И в голосе прозвучала неприкрытая угроза: так шипит ядовитая змея, когда хочет атаковать. Вообще-то Дробот никогда не видел ядовитых змей, разве гадюк в лесу, и то очень редко, к тому же они всегда уползали, не желая встречаться с человеком. Но в детстве читал сказки Киплинга. И, будучи парнишкой с развитым воображением, очень хорошо представлял, как готовятся к нападению злобные кобры Наг и Нагайна, лютые враги отважного мангуста Рикки-Тикки-Тави. Востроносый, не участвовавший в беседе все это время, чем-то напомнил Роману смертельно опасную рептилию.
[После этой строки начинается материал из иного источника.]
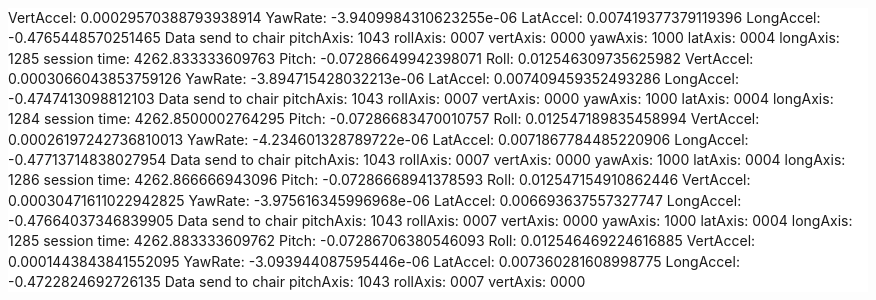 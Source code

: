 VertAccel: 0.00029570388793938914
YawRate: -3.9409984310623255e-06
LatAccel: 0.007419377379119396
LongAccel: -0.4765448570251465
Data send to chair
pitchAxis: 1043
rollAxis: 0007
vertAxis: 0000
yawAxis: 1000
latAxis: 0004
longAxis: 1285
session time: 4262.833333609763
Pitch: -0.07286649942398071
Roll: 0.012546309735625982
VertAccel: 0.0003066043853759126
YawRate: -3.894715428032213e-06
LatAccel: 0.007409459352493286
LongAccel: -0.4747413098812103
Data send to chair
pitchAxis: 1043
rollAxis: 0007
vertAxis: 0000
yawAxis: 1000
latAxis: 0004
longAxis: 1284
session time: 4262.8500002764295
Pitch: -0.07286683470010757
Roll: 0.012547189835458994
VertAccel: 0.00026197242736810013
YawRate: -4.234601328789722e-06
LatAccel: 0.0071867784485220906
LongAccel: -0.47713714838027954
Data send to chair
pitchAxis: 1043
rollAxis: 0007
vertAxis: 0000
yawAxis: 1000
latAxis: 0004
longAxis: 1286
session time: 4262.866666943096
Pitch: -0.07286668941378593
Roll: 0.012547154910862446
VertAccel: 0.00030471611022942825
YawRate: -3.975616345996968e-06
LatAccel: 0.006693637557327747
LongAccel: -0.47664037346839905
Data send to chair
pitchAxis: 1043
rollAxis: 0007
vertAxis: 0000
yawAxis: 1000
latAxis: 0004
longAxis: 1285
session time: 4262.883333609762
Pitch: -0.07286706380546093
Roll: 0.012546469224616885
VertAccel: 0.0001443843841552095
YawRate: -3.093944087595446e-06
LatAccel: 0.007360281608998775
LongAccel: -0.4722824692726135
Data send to chair
pitchAxis: 1043
rollAxis: 0007
vertAxis: 0000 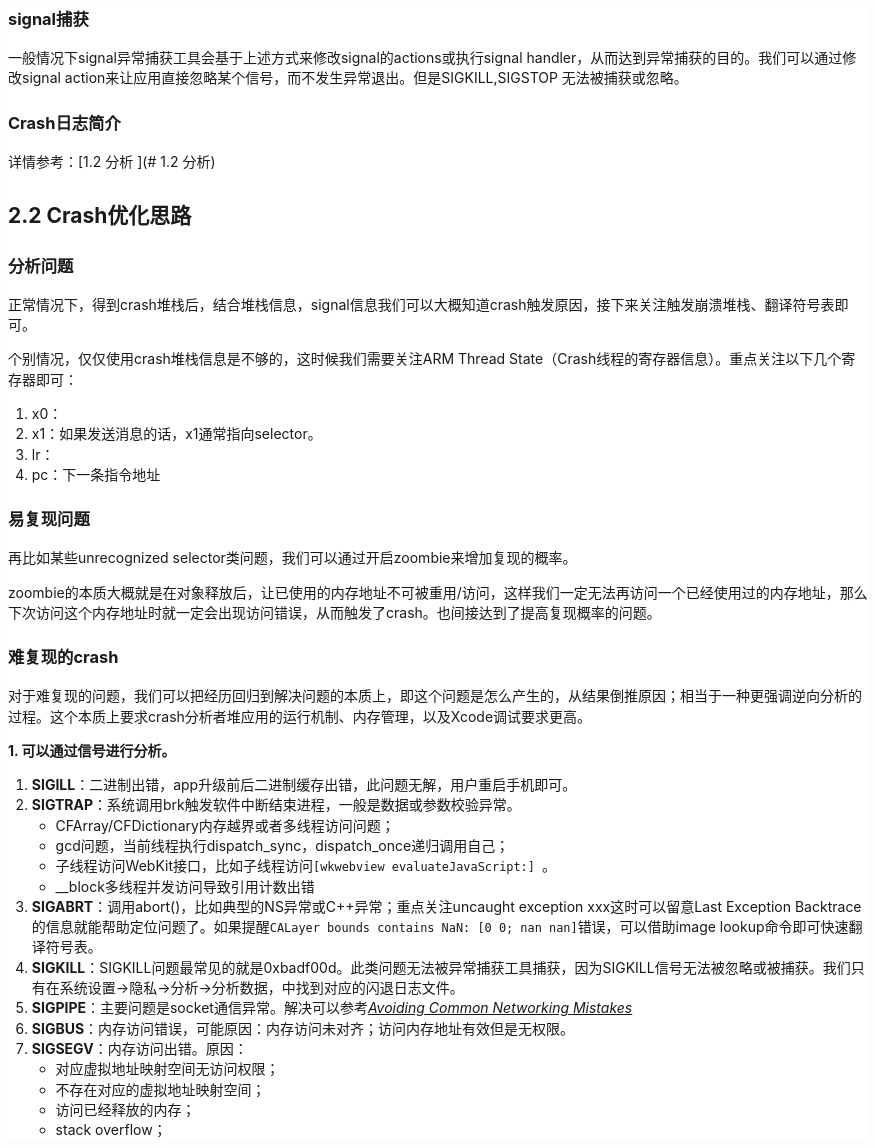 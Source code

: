### signal捕获

一般情况下signal异常捕获工具会基于上述方式来修改signal的actions或执行signal handler，从而达到异常捕获的目的。我们可以通过修改signal action来让应用直接忽略某个信号，而不发生异常退出。但是SIGKILL,SIGSTOP 无法被捕获或忽略。

### Crash日志简介

详情参考：[1.2 分析  ](# 1.2 分析)   

## 2.2 Crash优化思路

### 分析问题

正常情况下，得到crash堆栈后，结合堆栈信息，signal信息我们可以大概知道crash触发原因，接下来关注触发崩溃堆栈、翻译符号表即可。

个别情况，仅仅使用crash堆栈信息是不够的，这时候我们需要关注ARM Thread State（Crash线程的寄存器信息）。重点关注以下几个寄存器即可：

1. x0：
2. x1：如果发送消息的话，x1通常指向selector。
3. lr：
4. pc：下一条指令地址

### 易复现问题

再比如某些unrecognized selector类问题，我们可以通过开启zoombie来增加复现的概率。

zoombie的本质大概就是在对象释放后，让已使用的内存地址不可被重用/访问，这样我们一定无法再访问一个已经使用过的内存地址，那么下次访问这个内存地址时就一定会出现访问错误，从而触发了crash。也间接达到了提高复现概率的问题。

### 难复现的crash

对于难复现的问题，我们可以把经历回归到解决问题的本质上，即这个问题是怎么产生的，从结果倒推原因；相当于一种更强调逆向分析的过程。这个本质上要求crash分析者堆应用的运行机制、内存管理，以及Xcode调试要求更高。

**1. 可以通过信号进行分析。**

1. **SIGILL**：二进制出错，app升级前后二进制缓存出错，此问题无解，用户重启手机即可。
2. **SIGTRAP**：系统调用brk触发软件中断结束进程，一般是数据或参数校验异常。
   * CFArray/CFDictionary内存越界或者多线程访问问题；
   * gcd问题，当前线程执行dispatch_sync，dispatch_once递归调用自己；
   * 子线程访问WebKit接口，比如子线程访问`[wkwebview evaluateJavaScript:] `。
   * __block多线程并发访问导致引用计数出错
3. **SIGABRT**：调用abort()，比如典型的NS异常或C++异常；重点关注uncaught exception xxx这时可以留意Last Exception Backtrace的信息就能帮助定位问题了。如果提醒`CALayer bounds contains NaN: [0 0; nan nan]`错误，可以借助image lookup命令即可快速翻译符号表。
4. **SIGKILL**：SIGKILL问题最常见的就是0xbadf00d。此类问题无法被异常捕获工具捕获，因为SIGKILL信号无法被忽略或被捕获。我们只有在系统设置->隐私->分析->分析数据，中找到对应的闪退日志文件。
5. **SIGPIPE**：主要问题是socket通信异常。解决可以参考[*Avoiding Common Networking Mistakes*](https://developer.apple.com/library/archive/documentation/NetworkingInternetWeb/Conceptual/NetworkingOverview/CommonPitfalls/CommonPitfalls.html)
6. **SIGBUS**：内存访问错误，可能原因：内存访问未对齐；访问内存地址有效但是无权限。
7. **SIGSEGV**：内存访问出错。原因：
   * 对应虚拟地址映射空间无访问权限；
   * 不存在对应的虚拟地址映射空间；
   * 访问已经释放的内存；
   * stack overflow；
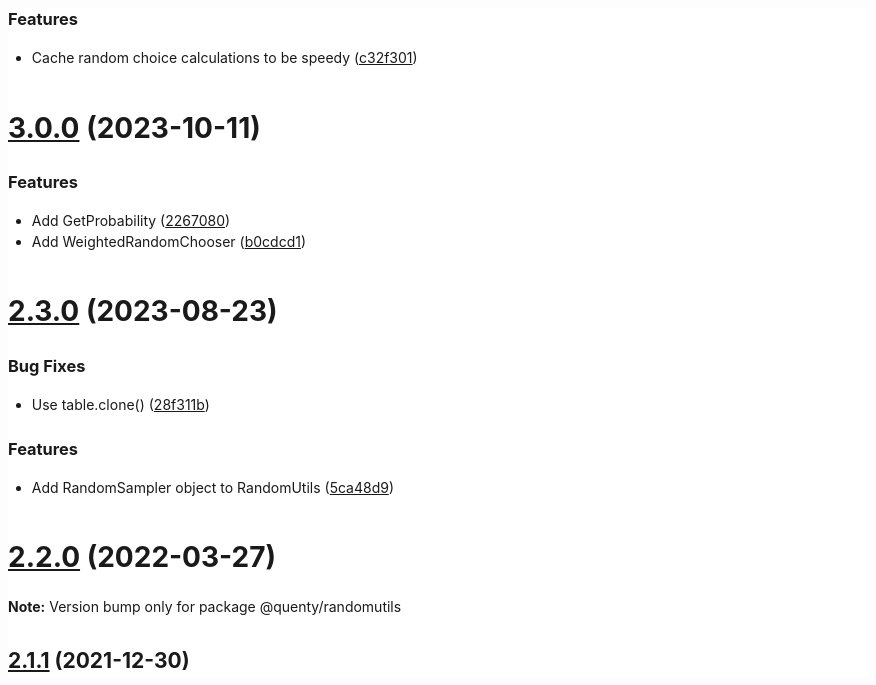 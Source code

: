 
### Features

* Cache random choice calculations to be speedy ([c32f301](https://github.com/Quenty/NevermoreEngine/commit/c32f30184d11e1ce04e3e9fa2cbd21861c54a09b))





# [3.0.0](https://github.com/Quenty/NevermoreEngine/compare/@quenty/randomutils@2.3.0...@quenty/randomutils@3.0.0) (2023-10-11)


### Features

* Add GetProbability ([2267080](https://github.com/Quenty/NevermoreEngine/commit/2267080fc6c1c53153f15cd9f638bddbff2371b7))
* Add WeightedRandomChooser ([b0cdcd1](https://github.com/Quenty/NevermoreEngine/commit/b0cdcd1ab69104535683609469cd806e647ef000))





# [2.3.0](https://github.com/Quenty/NevermoreEngine/compare/@quenty/randomutils@2.2.0...@quenty/randomutils@2.3.0) (2023-08-23)


### Bug Fixes

* Use table.clone() ([28f311b](https://github.com/Quenty/NevermoreEngine/commit/28f311b9c2534fa7b2056265db05c1447dc43a8a))


### Features

* Add RandomSampler object to RandomUtils ([5ca48d9](https://github.com/Quenty/NevermoreEngine/commit/5ca48d91697ee0b20ec1df8dda91a0e9f9ceb0a3))





# [2.2.0](https://github.com/Quenty/NevermoreEngine/compare/@quenty/randomutils@2.1.1...@quenty/randomutils@2.2.0) (2022-03-27)

**Note:** Version bump only for package @quenty/randomutils





## [2.1.1](https://github.com/Quenty/NevermoreEngine/compare/@quenty/randomutils@2.1.0...@quenty/randomutils@2.1.1) (2021-12-30)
– Из блатных? – спросил он.

– Т’е какая печаль? – Цыкнув щербатым зубом, парень сплюнул тонкую цевку слюны рядом с собой на земляной пол.

– Вместе вроде сидим…

– Вот вроде и сиди, – в тон ему ответил востроносый. – А ты, чушка, станешь без дела гундосить – точно утоплю, и ничего мне не будет, по’эл?

– Кончай, Ворон, – устало проговорил Чумаков. – Вишь, он тихо сидел. Затюкал ты барыгу-то совсем, пока вот человек новый не появился. Осмелел, думает, товарища надыбал.

– Я сам по себе, – быстро пояснил Роман. – Как вы тут сидите, чего с кем делите, мне печали нет.

– И все равно расскажи, за че попал, – назидательно проговорил тот, кого назвали Вороном. – Люди тебе тут, как попу на исповеди.